Neuroscience readies for a showdown over consciousness ideas


INTRO: Some problems in science are so hard, we don’t really know what meaningful questions to ask about them — or whether they are even truly solvable by science. Consciousness is one of those: Some researchers think it is an illusion; others say it pervades everything. Some hope to see it reduced to the underlying biology of neurons firing; others say that it is an irreducibly holistic phenomenon.

The question of what kinds of physical systems are conscious “is one of the deepest, most fascinating problems in all of science,” wrote the computer scientist Scott Aaronson of the University of Texas at Austin. “I don’t know of any philosophical reason why [it] should be inherently unsolvable” — but “humans seem nowhere close to solving it.”

Now a new project currently under review hopes to close in on some answers. It proposes to draw up a suite of experiments that will expose theories of consciousness to a merciless spotlight, in the hope of ruling out at least some of them. If all is approved and goes according to plan, the experiments could start this autumn. The initial aim is for the advocates of two leading theories to agree on a protocol that would put predictions of their ideas to the test. Similar scrutiny of other theories will then follow.

Whether or not this project, funded by the Templeton World Charity Foundation, narrows the options for how consciousness arises, it hopes to establish a new way to do science for difficult, contentious problems. Instead of each camp championing its own view and demolishing others, researchers will collaborate and agree to publish in advance how discriminating experiments might be conducted — and then respect the outcomes.

Dawid Potgieter, a senior program officer at the Templeton World Charity Foundation who is coordinating the endeavor, says that this is just the beginning of a sustained effort to winnow down theories of consciousness.
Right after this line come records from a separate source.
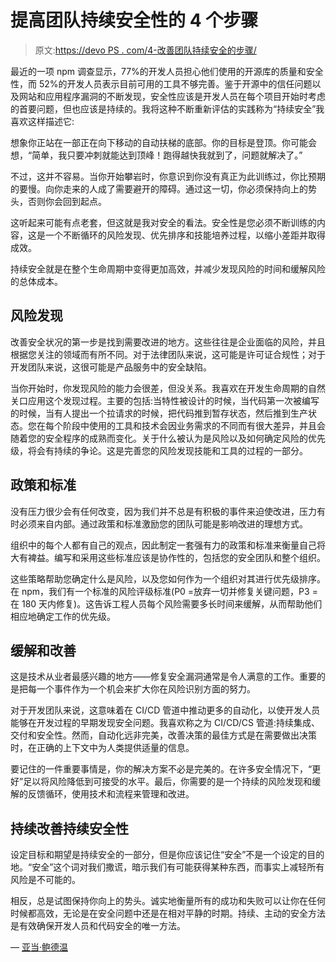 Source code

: # 提高团队持续安全性的 4 个步骤

> 原文:[https://devo PS . com/4-改善团队持续安全的步骤/](https://devops.com/4-steps-to-improving-your-teams-continuous-security/)

最近的一项 npm 调查显示，77%的开发人员担心他们使用的开源库的质量和安全性，而 52%的开发人员表示目前可用的工具不够完善。鉴于开源中的信任问题以及网站和应用程序漏洞的不断发现，安全性应该是开发人员在每个项目开始时考虑的首要问题，但也应该是持续的。我将这种不断重新评估的实践称为“持续安全”我喜欢这样描述它:

想象你正站在一部正在向下移动的自动扶梯的底部。你的目标是登顶。你可能会想，“简单，我只要冲刺就能达到顶峰！跑得越快我就到了，问题就解决了。”

不过，这并不容易。当你开始攀岩时，你意识到你没有真正为此训练过，你比预期的要慢。向你走来的人成了需要避开的障碍。通过这一切，你必须保持向上的势头，否则你会回到起点。

这听起来可能有点老套，但这就是我对安全的看法。安全性是您必须不断训练的内容，这是一个不断循环的风险发现、优先排序和技能培养过程，以缩小差距并取得成效。

持续安全就是在整个生命周期中变得更加高效，并减少发现风险的时间和缓解风险的总体成本。

## **风险发现**

改善安全状况的第一步是找到需要改进的地方。这些往往是企业面临的风险，并且根据您关注的领域而有所不同。对于法律团队来说，这可能是许可证合规性；对于开发团队来说，这很可能是产品服务中的安全缺陷。

当你开始时，你发现风险的能力会很差，但没关系。我喜欢在开发生命周期的自然关口应用这个发现过程。主要的包括:当特性被设计的时候，当代码第一次被编写的时候，当有人提出一个拉请求的时候，把代码推到暂存状态，然后推到生产状态。您在每个阶段中使用的工具和技术会因业务需求的不同而有很大差异，并且会随着您的安全程序的成熟而变化。关于什么被认为是风险以及如何确定风险的优先级，将会有持续的争论。这是完善您的风险发现技能和工具的过程的一部分。

## **政策和标准**

没有压力很少会有任何改变，因为我们并不总是有积极的事件来迫使改进，压力有时必须来自内部。通过政策和标准激励您的团队可能是影响改进的理想方式。

组织中的每个人都有自己的观点，因此制定一套强有力的政策和标准来衡量自己将大有裨益。编写和采用这些标准应该是协作性的，包括您的安全团队和整个组织。

这些策略帮助您确定什么是风险，以及您如何作为一个组织对其进行优先级排序。在 npm，我们有一个标准的风险评级标准(P0 =放弃一切并修复关键问题，P3 =在 180 天内修复)。这告诉工程人员每个风险需要多长时间来缓解，从而帮助他们相应地确定工作的优先级。

## **缓解和改善**

这是技术从业者最感兴趣的地方——修复安全漏洞通常是令人满意的工作。重要的是把每一个事件作为一个机会来扩大你在风险识别方面的努力。

对于开发团队来说，这意味着在 CI/CD 管道中推动更多的自动化，以使开发人员能够在开发过程的早期发现安全问题。我喜欢称之为 CI/CD/CS 管道:持续集成、交付和安全性。然而，自动化远非完美，改善决策的最佳方式是在需要做出决策时，在正确的上下文中为人类提供适量的信息。

要记住的一件重要事情是，你的解决方案不必是完美的。在许多安全情况下，“更好”足以将风险降低到可接受的水平。最后，你需要的是一个持续的风险发现和缓解的反馈循环，使用技术和流程来管理和改进。

## **持续改善持续安全性**

设定目标和期望是持续安全的一部分，但是你应该记住“安全”不是一个设定的目的地。“安全”这个词对我们撒谎，暗示我们有可能获得某种东西，而事实上减轻所有风险是不可能的。

相反，总是试图保持你向上的势头。诚实地衡量所有的成功和失败可以让你在任何时候都高效，无论是在安全问题中还是在相对平静的时期。持续、主动的安全方法是有效确保开发人员和代码安全的唯一方法。

— [亚当·鲍德温](https://devops.com/author/adam-baldwin/)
He plans to set up several more of these “structured adversarial collaborations” over the next five years. He is realistic about the prospects. “I don’t think we are going to come to a single theory that tells us everything about consciousness,” he said. “But if it were to take a hundred years to solve the mystery of consciousness, I hope we can cut it down to fifty.”

Sounds like academics just presuming a problem solvable to prolong their own jobs.